BEGIN SUPPLIED MATERIAL

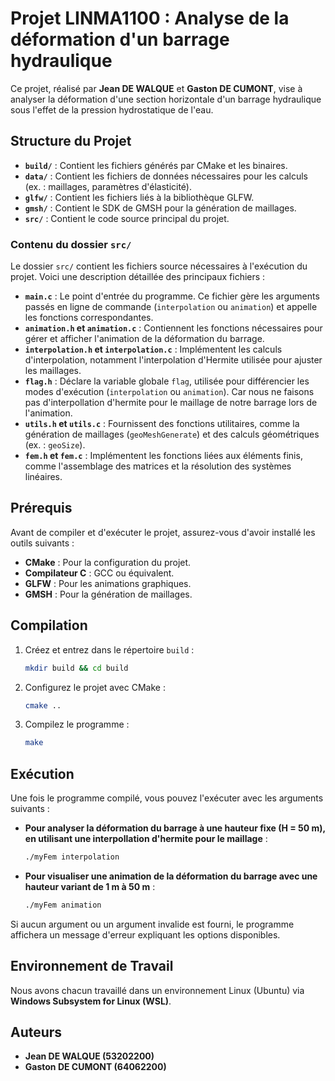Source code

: ﻿# Projet LINMA1100 : Analyse de la déformation d'un barrage hydraulique

Ce projet, réalisé par **Jean DE WALQUE** et **Gaston DE CUMONT**, vise à analyser la déformation d'une section horizontale d'un barrage hydraulique sous l'effet de la pression hydrostatique de l'eau.

## Structure du Projet

- **`build/`** : Contient les fichiers générés par CMake et les binaires.
- **`data/`** : Contient les fichiers de données nécessaires pour les calculs (ex. : maillages, paramètres d'élasticité).
- **`glfw/`** : Contient les fichiers liés à la bibliothèque GLFW.
- **`gmsh/`** : Contient le SDK de GMSH pour la génération de maillages.
- **`src/`** : Contient le code source principal du projet.

### Contenu du dossier `src/`

Le dossier `src/` contient les fichiers source nécessaires à l'exécution du projet. Voici une description détaillée des principaux fichiers :

- **`main.c`** : Le point d'entrée du programme. Ce fichier gère les arguments passés en ligne de commande (`interpolation` ou `animation`) et appelle les fonctions correspondantes.
- **`animation.h` et `animation.c`** : Contiennent les fonctions nécessaires pour gérer et afficher l'animation de la déformation du barrage.
- **`interpolation.h` et `interpolation.c`** : Implémentent les calculs d'interpolation, notamment l'interpolation d'Hermite utilisée pour ajuster les maillages.
- **`flag.h`** : Déclare la variable globale `flag`, utilisée pour différencier les modes d'exécution (`interpolation` ou `animation`). Car nous ne faisons pas d'interpollation d'hermite pour le maillage de notre barrage lors de l'animation.
- **`utils.h` et `utils.c`** : Fournissent des fonctions utilitaires, comme la génération de maillages (`geoMeshGenerate`) et des calculs géométriques (ex. : `geoSize`).
- **`fem.h` et `fem.c`** : Implémentent les fonctions liées aux éléments finis, comme l'assemblage des matrices et la résolution des systèmes linéaires.


## Prérequis

Avant de compiler et d'exécuter le projet, assurez-vous d'avoir installé les outils suivants :

- **CMake** : Pour la configuration du projet.
- **Compilateur C** : GCC ou équivalent.
- **GLFW** : Pour les animations graphiques.
- **GMSH** : Pour la génération de maillages.

## Compilation

1. Créez et entrez dans le répertoire `build` :
   ```bash
   mkdir build && cd build
   ```
2. Configurez le projet avec CMake :
   ```bash
   cmake ..
   ```
3. Compilez le programme :
   ```bash
   make
   ```

## Exécution

Une fois le programme compilé, vous pouvez l'exécuter avec les arguments suivants :

- **Pour analyser la déformation du barrage à une hauteur fixe (H = 50 m), en utilisant une interpollation d'hermite pour le maillage** :
  ```bash
  ./myFem interpolation
  ```

- **Pour visualiser une animation de la déformation du barrage avec une hauteur variant de 1 m à 50 m** :
  ```bash
  ./myFem animation
  ```

Si aucun argument ou un argument invalide est fourni, le programme affichera un message d'erreur expliquant les options disponibles.

## Environnement de Travail

Nous avons chacun travaillé dans un environnement Linux (Ubuntu) via **Windows Subsystem for Linux (WSL)**.
## Auteurs

- **Jean DE WALQUE (53202200)**
- **Gaston DE CUMONT (64062200)**
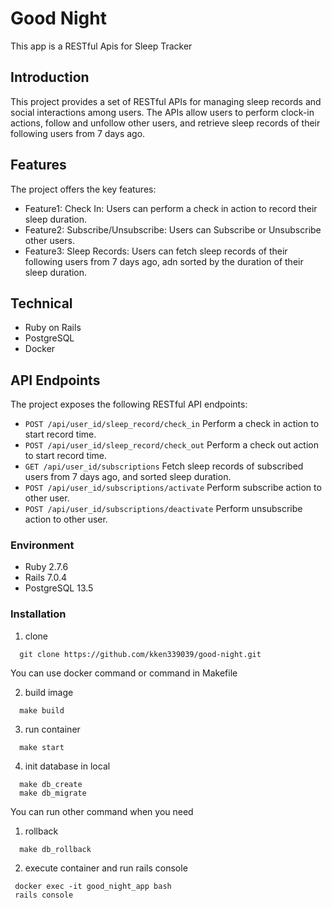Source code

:# Good Night

This app is a RESTful Apis for Sleep Tracker

## Introduction

This project provides a set of RESTful APIs for managing sleep records and social interactions among users. The APIs allow users to perform clock-in actions, follow and unfollow other users, and retrieve sleep records of their following users from 7 days ago.

## Features

The project offers the key features:

- Feature1: Check In: Users can perform a check in action to record their sleep duration.
- Feature2: Subscribe/Unsubscribe: Users can Subscribe or Unsubscribe other users.
- Feature3: Sleep Records: Users can fetch sleep records of their following users from 7 days ago, adn sorted by the duration of their sleep duration.

## Technical

- Ruby on Rails
- PostgreSQL
- Docker

## API Endpoints
The project exposes the following RESTful API endpoints:
- `POST /api/user_id/sleep_record/check_in` Perform a check in action to start record time.
- `POST /api/user_id/sleep_record/check_out` Perform a check out action to start record time.
- `GET /api/user_id/subscriptions` Fetch sleep records of subscribed users from 7 days ago, and sorted sleep duration.
- `POST /api/user_id/subscriptions/activate` Perform subscribe action to  other user.
- `POST /api/user_id/subscriptions/deactivate` Perform unsubscribe action to other user.

### Environment

- Ruby 2.7.6
- Rails 7.0.4
- PostgreSQL 13.5

### Installation

1. clone
```shell
  git clone https://github.com/kken339039/good-night.git
```

You can use docker command or command in Makefile

2. build image
```
  make build
```

3. run container
```
  make start
```

4. init database in local
```
  make db_create
  make db_migrate
```

You can run other command when you need
1. rollback
```
  make db_rollback
```

2. execute container and run rails console
```
 docker exec -it good_night_app bash
 rails console
```

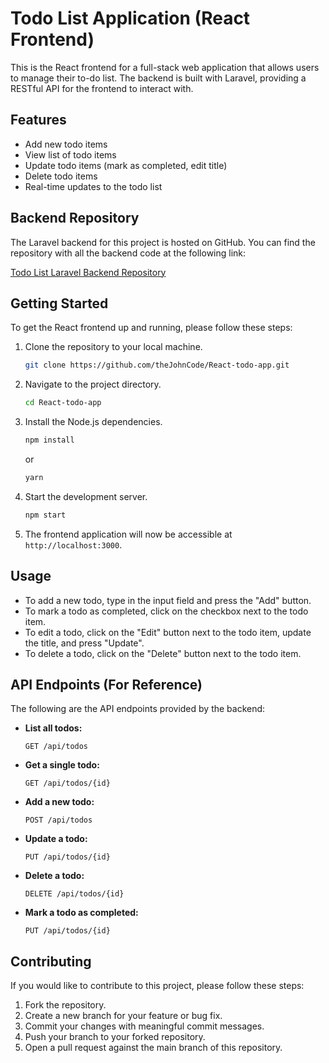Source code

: # Todo List Application (React Frontend)

This is the React frontend for a full-stack web application that allows users to manage their to-do list. The backend is built with Laravel, providing a RESTful API for the frontend to interact with.

## Features

- Add new todo items
- View list of todo items
- Update todo items (mark as completed, edit title)
- Delete todo items
- Real-time updates to the todo list

## Backend Repository

The Laravel backend for this project is hosted on GitHub. You can find the repository with all the backend code at the following link:

[Todo List Laravel Backend Repository](https://github.com/theJohnCode/todo-app-api)


## Getting Started

To get the React frontend up and running, please follow these steps:

1. Clone the repository to your local machine.
   ```sh
   git clone https://github.com/theJohnCode/React-todo-app.git
   ```

2. Navigate to the project directory.
   ```sh
   cd React-todo-app
   ```

3. Install the Node.js dependencies.
   ```sh
   npm install
   ```
   or

   ```sh
   yarn
   ```

4. Start the development server.
   ```sh
   npm start
   ```

5. The frontend application will now be accessible at `http://localhost:3000`.

## Usage

- To add a new todo, type in the input field and press the "Add" button.
- To mark a todo as completed, click on the checkbox next to the todo item.
- To edit a todo, click on the "Edit" button next to the todo item, update the title, and press "Update".
- To delete a todo, click on the "Delete" button next to the todo item.

## API Endpoints (For Reference)

The following are the API endpoints provided by the backend:

- **List all todos:**
  ```
  GET /api/todos
  ```

- **Get a single todo:**
  ```
  GET /api/todos/{id}
  ```

- **Add a new todo:**
  ```
  POST /api/todos
  ```

- **Update a todo:**
  ```
  PUT /api/todos/{id}
  ```

- **Delete a todo:**
  ```
  DELETE /api/todos/{id}
  ```
- **Mark a todo as completed:**
  ```
  PUT /api/todos/{id}
  ```

## Contributing

If you would like to contribute to this project, please follow these steps:

1. Fork the repository.
2. Create a new branch for your feature or bug fix.
3. Commit your changes with meaningful commit messages.
4. Push your branch to your forked repository.
5. Open a pull request against the main branch of this repository.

END SUPPLIED MATERIAL

• WHAT YOU NEED TO DO
Nothing but a number should be given: the count of lines above that hold "barrage".

• OUTPUT
6